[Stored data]
=== Section Start ===
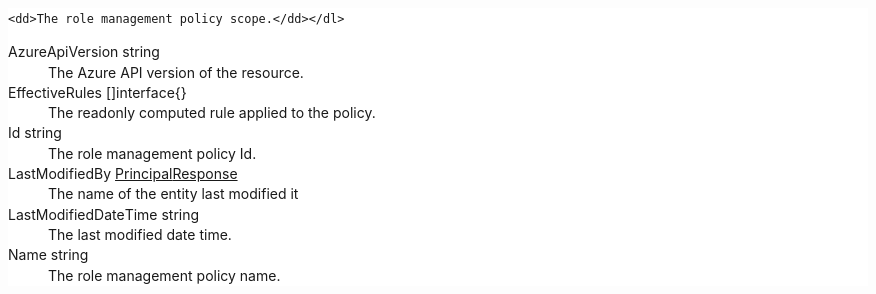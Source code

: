     <dd>The role management policy scope.</dd></dl>
</pulumi-choosable>
</div>

<div>
<pulumi-choosable type="language" values="go">
<dl class="resources-properties"><dt class="property-"
            title="">
        <span id="azureapiversion_go">
<a data-swiftype-name="resource-property" data-swiftype-type="text" href="#azureapiversion_go" style="color: inherit; text-decoration: inherit;">Azure<wbr>Api<wbr>Version</a>
</span>
        <span class="property-indicator"></span>
        <span class="property-type">string</span>
    </dt>
    <dd>The Azure API version of the resource.</dd><dt class="property-"
            title="">
        <span id="effectiverules_go">
<a data-swiftype-name="resource-property" data-swiftype-type="text" href="#effectiverules_go" style="color: inherit; text-decoration: inherit;">Effective<wbr>Rules</a>
</span>
        <span class="property-indicator"></span>
        <span class="property-type">[]interface{}</span>
    </dt>
    <dd>The readonly computed rule applied to the policy.</dd><dt class="property-"
            title="">
        <span id="id_go">
<a data-swiftype-name="resource-property" data-swiftype-type="text" href="#id_go" style="color: inherit; text-decoration: inherit;">Id</a>
</span>
        <span class="property-indicator"></span>
        <span class="property-type">string</span>
    </dt>
    <dd>The role management policy Id.</dd><dt class="property-"
            title="">
        <span id="lastmodifiedby_go">
<a data-swiftype-name="resource-property" data-swiftype-type="text" href="#lastmodifiedby_go" style="color: inherit; text-decoration: inherit;">Last<wbr>Modified<wbr>By</a>
</span>
        <span class="property-indicator"></span>
        <span class="property-type"><a href="#principalresponse">Principal<wbr>Response</a></span>
    </dt>
    <dd>The name of the entity last modified it</dd><dt class="property-"
            title="">
        <span id="lastmodifieddatetime_go">
<a data-swiftype-name="resource-property" data-swiftype-type="text" href="#lastmodifieddatetime_go" style="color: inherit; text-decoration: inherit;">Last<wbr>Modified<wbr>Date<wbr>Time</a>
</span>
        <span class="property-indicator"></span>
        <span class="property-type">string</span>
    </dt>
    <dd>The last modified date time.</dd><dt class="property-"
            title="">
        <span id="name_go">
<a data-swiftype-name="resource-property" data-swiftype-type="text" href="#name_go" style="color: inherit; text-decoration: inherit;">Name</a>
</span>
        <span class="property-indicator"></span>
        <span class="property-type">string</span>
    </dt>
    <dd>The role management policy name.</dd><dt class="property-"
            title="">
        <span id="policyproperties_go">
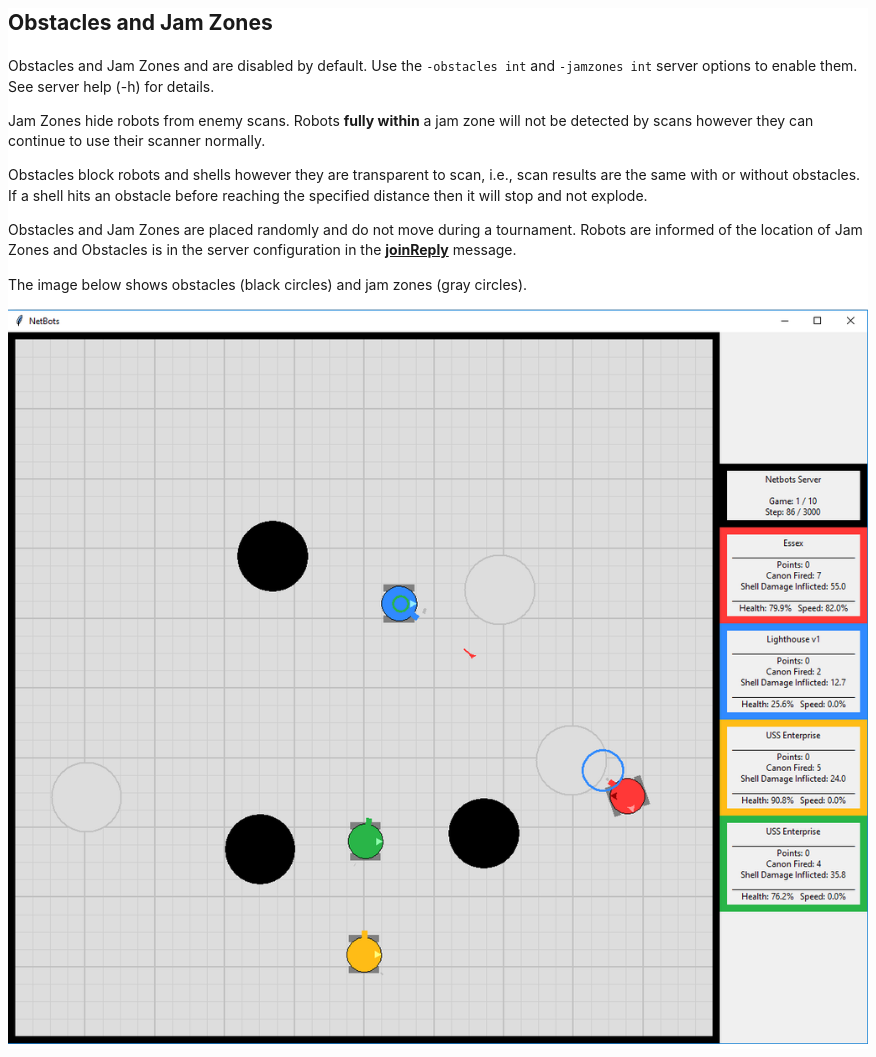## Obstacles and Jam Zones

Obstacles and Jam Zones and are disabled by default. Use the ```-obstacles int``` and ```-jamzones int``` server options to enable them. See server help (-h) for details.

Jam Zones hide robots from enemy scans. Robots **fully within** a jam zone will not be detected by scans however they can continue to use their scanner normally.

Obstacles block robots and shells however they are transparent to scan, i.e., scan results are the same with or without obstacles. If a shell hits an obstacle before reaching the specified distance then it will stop and not explode.

Obstacles and Jam Zones are placed randomly and do not move during a tournament. Robots are informed of the location of Jam Zones and Obstacles is in the server configuration in the **[joinReply](../README.md#join)** message.

 The image below shows obstacles (black circles) and jam zones (gray circles).

<img src="images/zones.png" width="100%">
=== Section End ===
### What you need to do
When the word "pulumi" occurs in a line above, list that line.

### Exercise answer
</pulumi-choosable>
<pulumi-choosable type="language" values="go">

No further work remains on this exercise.